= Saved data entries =

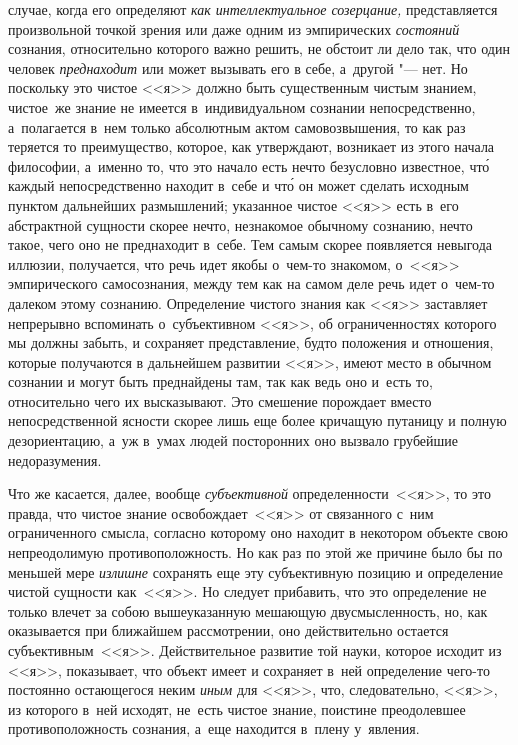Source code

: случае, когда его определяют {\em как интеллектуальное созерцание,}
представляется произвольной точкой зрения или даже одним из эмпирических
{\em состояний} сознания, относительно которого важно решить, не обстоит ли
дело так, что один человек {\em преднаходит} или может вызывать его в себе,
а~другой "--- нет. Но поскольку это чистое <<я>> должно быть существенным
чистым знанием, чистое~же знание не имеется в~индивидуальном сознании
непосредственно, а~полагается в~нем только абсолютным актом самовозвышения, то
как раз теряется то преимущество, которое, как утверждают, возникает из этого
начала философии, а~именно то, что это начало есть нечто безусловно известное,
чт\'{о} каждый непосредственно находит в~себе и чт\'{о} он может сделать
исходным пунктом дальнейших размышлений; указанное чистое <<я>> есть в~его
абстрактной сущности скорее нечто, незнакомое обычному сознанию, нечто такое,
чего оно не преднаходит в~себе. Тем самым скорее появляется невыгода иллюзии,
получается, что речь идет якобы о~чем-то знакомом, о~<<я>> эмпирического
самосознания, между тем как на самом деле речь идет о~чем-то далеком этому
сознанию. Определение чистого знания как <<я>> заставляет непрерывно вспоминать
о~субъективном <<я>>, об ограниченностях которого мы должны забыть, и сохраняет
представление, будто положения и отношения, которые получаются в дальнейшем
развитии <<я>>, имеют место в обычном сознании и могут быть преднайдены там,
так как ведь оно и~есть то, относительно чего их высказывают. Это смешение
порождает вместо непосредственной ясности скорее лишь еще более кричащую
путаницу и полную дезориентацию, а~уж в~умах людей посторонних оно вызвало
грубейшие недоразумения.

Что же касается, далее, вообще {\em субъективной} определенности~<<я>>, то это
правда, что чистое знание освобождает~<<я>> от связанного с~ним ограниченного
смысла, согласно которому оно находит в некотором объекте свою непреодолимую
противоположность. Но как раз по этой же причине было бы по меньшей мере
{\em излишне} сохранять еще эту субъективную позицию и определение чистой
сущности как~<<я>>. Но следует прибавить, что это определение не только влечет
за собою вышеуказанную мешающую двусмысленность, но, как оказывается при
ближайшем рассмотрении, оно действительно остается субъективным~<<я>>.
Действительное развитие той науки, которое исходит из <<я>>, показывает, что
объект имеет и сохраняет в~ней определение чего-то постоянно остающегося неким
{\em иным} для <<я>>, что, следовательно, <<я>>, из которого в~ней исходят,
не~есть чистое знание, поистине преодолевшее противоположность сознания, а~еще
находится в~плену у~явления.

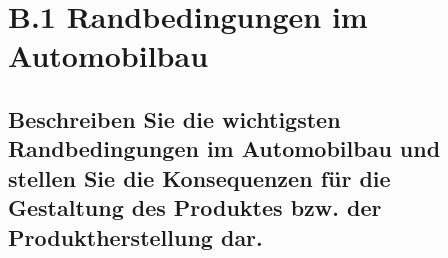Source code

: \section*{B.1 Randbedingungen im Automobilbau}

\subsection{Beschreiben Sie die wichtigsten Randbedingungen im Automobilbau und stellen Sie die Konsequenzen f\"ur die Gestaltung des Produktes bzw. der Produktherstellung dar.}
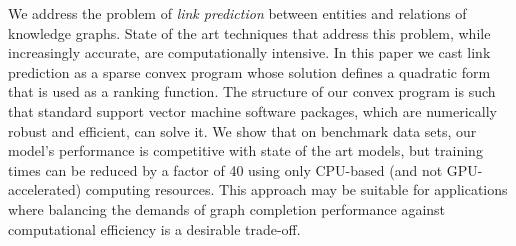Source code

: We address the problem of {\em link prediction} between entities and relations of knowledge graphs.  State of the art techniques that address this problem, while increasingly accurate, are computationally intensive.  In this paper we cast link prediction as a {sparse} {convex program} whose solution defines a quadratic form that is used as a ranking function. The structure of our convex program is such that standard support vector machine software packages, which are numerically robust and efficient, can solve it. We show that on benchmark data sets, our model's performance is competitive with state of the art models, but training times can be reduced by a factor of 40 using only CPU-based (and not GPU-accelerated) computing resources.  This approach may be suitable for applications where balancing the demands of graph completion performance against computational efficiency is a desirable trade-off.
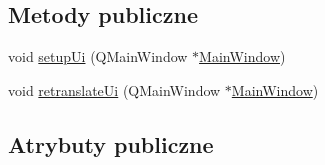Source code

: \subsection*{Metody publiczne}
\begin{DoxyCompactItemize}
\item 
void \hyperlink{class_ui___main_window_acf4a0872c4c77d8f43a2ec66ed849b58}{setup\+Ui} (Q\+Main\+Window $\ast$\hyperlink{class_main_window}{Main\+Window})
\item 
void \hyperlink{class_ui___main_window_a097dd160c3534a204904cb374412c618}{retranslate\+Ui} (Q\+Main\+Window $\ast$\hyperlink{class_main_window}{Main\+Window})
\end{DoxyCompactItemize}
\subsection*{Atrybuty publiczne}
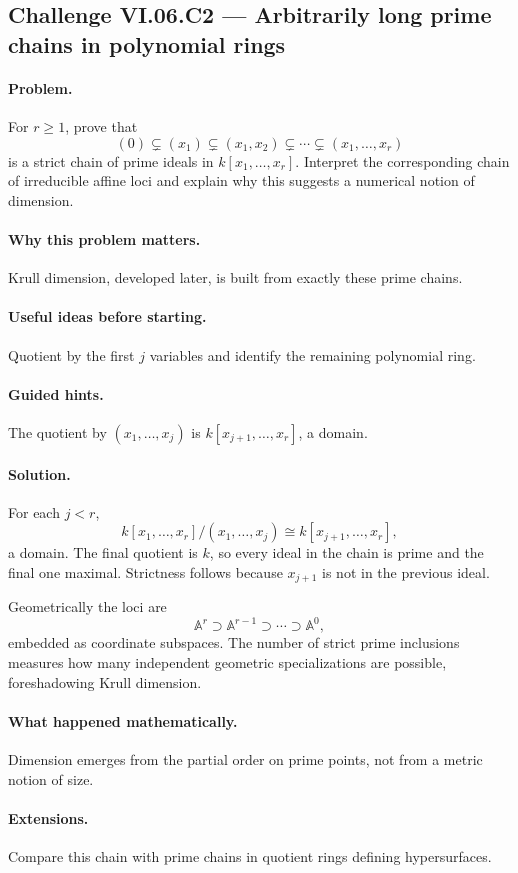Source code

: \subsection*{Challenge VI.06.C2 --- Arbitrarily long prime chains in polynomial rings}
\label{chal:vi-06-c2}

\paragraph{Problem.}
For \(r\ge1\), prove that
\[
(0)\subsetneq(x_1)\subsetneq(x_1,x_2)\subsetneq\cdots\subsetneq(x_1,\dots,x_r)
\]
is a strict chain of prime ideals in \(k[x_1,\dots,x_r]\).  Interpret the corresponding
chain of irreducible affine loci and explain why this suggests a numerical notion of
dimension.

\ifdefined\FullProblemDossiers
\paragraph{Why this problem matters.}
Krull dimension, developed later, is built from exactly these prime chains.

\paragraph{Useful ideas before starting.}
Quotient by the first \(j\) variables and identify the remaining polynomial ring.

\paragraph{Guided hints.}
The quotient by \((x_1,\dots,x_j)\) is \(k[x_{j+1},\dots,x_r]\), a domain.

\paragraph{Solution.}
For each \(j<r\),
\[
k[x_1,\dots,x_r]/(x_1,\dots,x_j)
\cong k[x_{j+1},\dots,x_r],
\]
a domain.  The final quotient is \(k\), so every ideal in the chain is prime and the final
one maximal.  Strictness follows because \(x_{j+1}\) is not in the previous ideal.

Geometrically the loci are
\[
\mathbb A^r\supset\mathbb A^{r-1}\supset\cdots\supset\mathbb A^0,
\]
embedded as coordinate subspaces.  The number of strict prime inclusions measures how many
independent geometric specializations are possible, foreshadowing Krull dimension.

\paragraph{What happened mathematically.}
Dimension emerges from the partial order on prime points, not from a metric notion of size.

\paragraph{Extensions.}
Compare this chain with prime chains in quotient rings defining hypersurfaces.
\fi
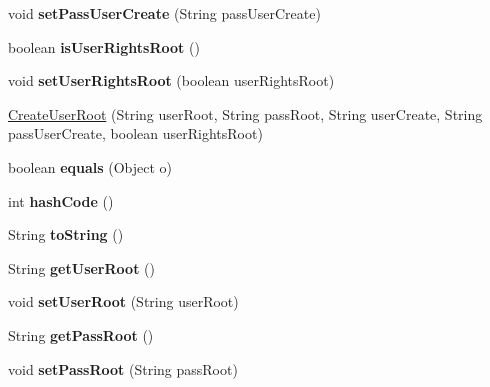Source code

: \begin{DoxyCompactItemize}
\mbox{\label{class_create_user_root_a1fa56655ebc5cfce86df78429d22a22b}} 
void {\bfseries set\+Pass\+User\+Create} (String pass\+User\+Create)
\item 
\mbox{\label{class_create_user_root_a46105498a89702d50c7ee93b000878cc}} 
boolean {\bfseries is\+User\+Rights\+Root} ()
\item 
\mbox{\label{class_create_user_root_a20fbe3d3cda3ea5bcbc238e4baab039d}} 
void {\bfseries set\+User\+Rights\+Root} (boolean user\+Rights\+Root)
\item 
\hyperlink{class_create_user_root_a089337f6faedcd6f4850ac9bf60c7d85}{Create\+User\+Root} (String user\+Root, String pass\+Root, String user\+Create, String pass\+User\+Create, boolean user\+Rights\+Root)
\item 
\mbox{\label{class_create_user_root_ad00b10c9a8ea120dbef823e1cbf2961d}} 
boolean {\bfseries equals} (Object o)
\item 
\mbox{\label{class_create_user_root_a20b56a7302f659762a408ee77f94ce7f}} 
int {\bfseries hash\+Code} ()
\item 
\mbox{\label{class_create_user_root_a162c5272b7e633c81aca4077088eeccb}} 
String {\bfseries to\+String} ()
\item 
\mbox{\label{class_create_user_root_ad3a6203b1afee594d5e0214b721bbabd}} 
String {\bfseries get\+User\+Root} ()
\item 
\mbox{\label{class_create_user_root_a1ef78fab3a8f64515e47e133a5e40a00}} 
void {\bfseries set\+User\+Root} (String user\+Root)
\item 
\mbox{\label{class_create_user_root_a2e2dd9b254a65fad94d21b811a3dbd55}} 
String {\bfseries get\+Pass\+Root} ()
\item 
\mbox{\label{class_create_user_root_a1ec9f4160b07eb21578fc405a5e9fca2}} 
void {\bfseries set\+Pass\+Root} (String pass\+Root)
\item 

\end{DoxyCompactItemize}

= Aim of the exercise =
Print all entries exactly, without images.

= Your solution =
Source code

: случае, когда его определяют {\em как интеллектуальное созерцание,}
представляется произвольной точкой зрения или даже одним из эмпирических
{\em состояний} сознания, относительно которого важно решить, не обстоит ли
дело так, что один человек {\em преднаходит} или может вызывать его в себе,
а~другой "--- нет. Но поскольку это чистое <<я>> должно быть существенным
чистым знанием, чистое~же знание не имеется в~индивидуальном сознании
непосредственно, а~полагается в~нем только абсолютным актом самовозвышения, то
как раз теряется то преимущество, которое, как утверждают, возникает из этого
начала философии, а~именно то, что это начало есть нечто безусловно известное,
чт\'{о} каждый непосредственно находит в~себе и чт\'{о} он может сделать
исходным пунктом дальнейших размышлений; указанное чистое <<я>> есть в~его
абстрактной сущности скорее нечто, незнакомое обычному сознанию, нечто такое,
чего оно не преднаходит в~себе. Тем самым скорее появляется невыгода иллюзии,
получается, что речь идет якобы о~чем-то знакомом, о~<<я>> эмпирического
самосознания, между тем как на самом деле речь идет о~чем-то далеком этому
сознанию. Определение чистого знания как <<я>> заставляет непрерывно вспоминать
о~субъективном <<я>>, об ограниченностях которого мы должны забыть, и сохраняет
представление, будто положения и отношения, которые получаются в дальнейшем
развитии <<я>>, имеют место в обычном сознании и могут быть преднайдены там,
так как ведь оно и~есть то, относительно чего их высказывают. Это смешение
порождает вместо непосредственной ясности скорее лишь еще более кричащую
путаницу и полную дезориентацию, а~уж в~умах людей посторонних оно вызвало
грубейшие недоразумения.

Что же касается, далее, вообще {\em субъективной} определенности~<<я>>, то это
правда, что чистое знание освобождает~<<я>> от связанного с~ним ограниченного
смысла, согласно которому оно находит в некотором объекте свою непреодолимую
противоположность. Но как раз по этой же причине было бы по меньшей мере
{\em излишне} сохранять еще эту субъективную позицию и определение чистой
сущности как~<<я>>. Но следует прибавить, что это определение не только влечет
за собою вышеуказанную мешающую двусмысленность, но, как оказывается при
ближайшем рассмотрении, оно действительно остается субъективным~<<я>>.
Действительное развитие той науки, которое исходит из <<я>>, показывает, что
объект имеет и сохраняет в~ней определение чего-то постоянно остающегося неким
{\em иным} для <<я>>, что, следовательно, <<я>>, из которого в~ней исходят,
не~есть чистое знание, поистине преодолевшее противоположность сознания, а~еще
находится в~плену у~явления.

Source code

: \section*{B.1 Randbedingungen im Automobilbau}

\subsection{Beschreiben Sie die wichtigsten Randbedingungen im Automobilbau und stellen Sie die Konsequenzen f\"ur die Gestaltung des Produktes bzw. der Produktherstellung dar.}
Source code

: We address the problem of {\em link prediction} between entities and relations of knowledge graphs.  State of the art techniques that address this problem, while increasingly accurate, are computationally intensive.  In this paper we cast link prediction as a {sparse} {convex program} whose solution defines a quadratic form that is used as a ranking function. The structure of our convex program is such that standard support vector machine software packages, which are numerically robust and efficient, can solve it. We show that on benchmark data sets, our model's performance is competitive with state of the art models, but training times can be reduced by a factor of 40 using only CPU-based (and not GPU-accelerated) computing resources.  This approach may be suitable for applications where balancing the demands of graph completion performance against computational efficiency is a desirable trade-off.
Source code

: \subsection*{Metody publiczne}
\begin{DoxyCompactItemize}
\item 
void \hyperlink{class_ui___main_window_acf4a0872c4c77d8f43a2ec66ed849b58}{setup\+Ui} (Q\+Main\+Window $\ast$\hyperlink{class_main_window}{Main\+Window})
\item 
void \hyperlink{class_ui___main_window_a097dd160c3534a204904cb374412c618}{retranslate\+Ui} (Q\+Main\+Window $\ast$\hyperlink{class_main_window}{Main\+Window})
\end{DoxyCompactItemize}
\subsection*{Atrybuty publiczne}
Source code

: \subsection*{Challenge VI.06.C2 --- Arbitrarily long prime chains in polynomial rings}
\label{chal:vi-06-c2}

\paragraph{Problem.}
For \(r\ge1\), prove that
\[
(0)\subsetneq(x_1)\subsetneq(x_1,x_2)\subsetneq\cdots\subsetneq(x_1,\dots,x_r)
\]
is a strict chain of prime ideals in \(k[x_1,\dots,x_r]\).  Interpret the corresponding
chain of irreducible affine loci and explain why this suggests a numerical notion of
dimension.

\ifdefined\FullProblemDossiers
\paragraph{Why this problem matters.}
Krull dimension, developed later, is built from exactly these prime chains.

\paragraph{Useful ideas before starting.}
Quotient by the first \(j\) variables and identify the remaining polynomial ring.

\paragraph{Guided hints.}
The quotient by \((x_1,\dots,x_j)\) is \(k[x_{j+1},\dots,x_r]\), a domain.

\paragraph{Solution.}
For each \(j<r\),
\[
k[x_1,\dots,x_r]/(x_1,\dots,x_j)
\cong k[x_{j+1},\dots,x_r],
\]
a domain.  The final quotient is \(k\), so every ideal in the chain is prime and the final
one maximal.  Strictness follows because \(x_{j+1}\) is not in the previous ideal.

Geometrically the loci are
\[
\mathbb A^r\supset\mathbb A^{r-1}\supset\cdots\supset\mathbb A^0,
\]
embedded as coordinate subspaces.  The number of strict prime inclusions measures how many
independent geometric specializations are possible, foreshadowing Krull dimension.

\paragraph{What happened mathematically.}
Dimension emerges from the partial order on prime points, not from a metric notion of size.

\paragraph{Extensions.}
Compare this chain with prime chains in quotient rings defining hypersurfaces.
\fi
Source code

: \begin{DoxyCompactItemize}
\mbox{\label{class_create_user_root_a1fa56655ebc5cfce86df78429d22a22b}} 
void {\bfseries set\+Pass\+User\+Create} (String pass\+User\+Create)
\item 
\mbox{\label{class_create_user_root_a46105498a89702d50c7ee93b000878cc}} 
boolean {\bfseries is\+User\+Rights\+Root} ()
\item 
\mbox{\label{class_create_user_root_a20fbe3d3cda3ea5bcbc238e4baab039d}} 
void {\bfseries set\+User\+Rights\+Root} (boolean user\+Rights\+Root)
\item 
\hyperlink{class_create_user_root_a089337f6faedcd6f4850ac9bf60c7d85}{Create\+User\+Root} (String user\+Root, String pass\+Root, String user\+Create, String pass\+User\+Create, boolean user\+Rights\+Root)
\item 
\mbox{\label{class_create_user_root_ad00b10c9a8ea120dbef823e1cbf2961d}} 
boolean {\bfseries equals} (Object o)
\item 
\mbox{\label{class_create_user_root_a20b56a7302f659762a408ee77f94ce7f}} 
int {\bfseries hash\+Code} ()
\item 
\mbox{\label{class_create_user_root_a162c5272b7e633c81aca4077088eeccb}} 
String {\bfseries to\+String} ()
\item 
\mbox{\label{class_create_user_root_ad3a6203b1afee594d5e0214b721bbabd}} 
String {\bfseries get\+User\+Root} ()
\item 
\mbox{\label{class_create_user_root_a1ef78fab3a8f64515e47e133a5e40a00}} 
void {\bfseries set\+User\+Root} (String user\+Root)
\item 
\mbox{\label{class_create_user_root_a2e2dd9b254a65fad94d21b811a3dbd55}} 
String {\bfseries get\+Pass\+Root} ()
\item 
\mbox{\label{class_create_user_root_a1ec9f4160b07eb21578fc405a5e9fca2}} 
void {\bfseries set\+Pass\+Root} (String pass\+Root)
\item 

\end{DoxyCompactItemize}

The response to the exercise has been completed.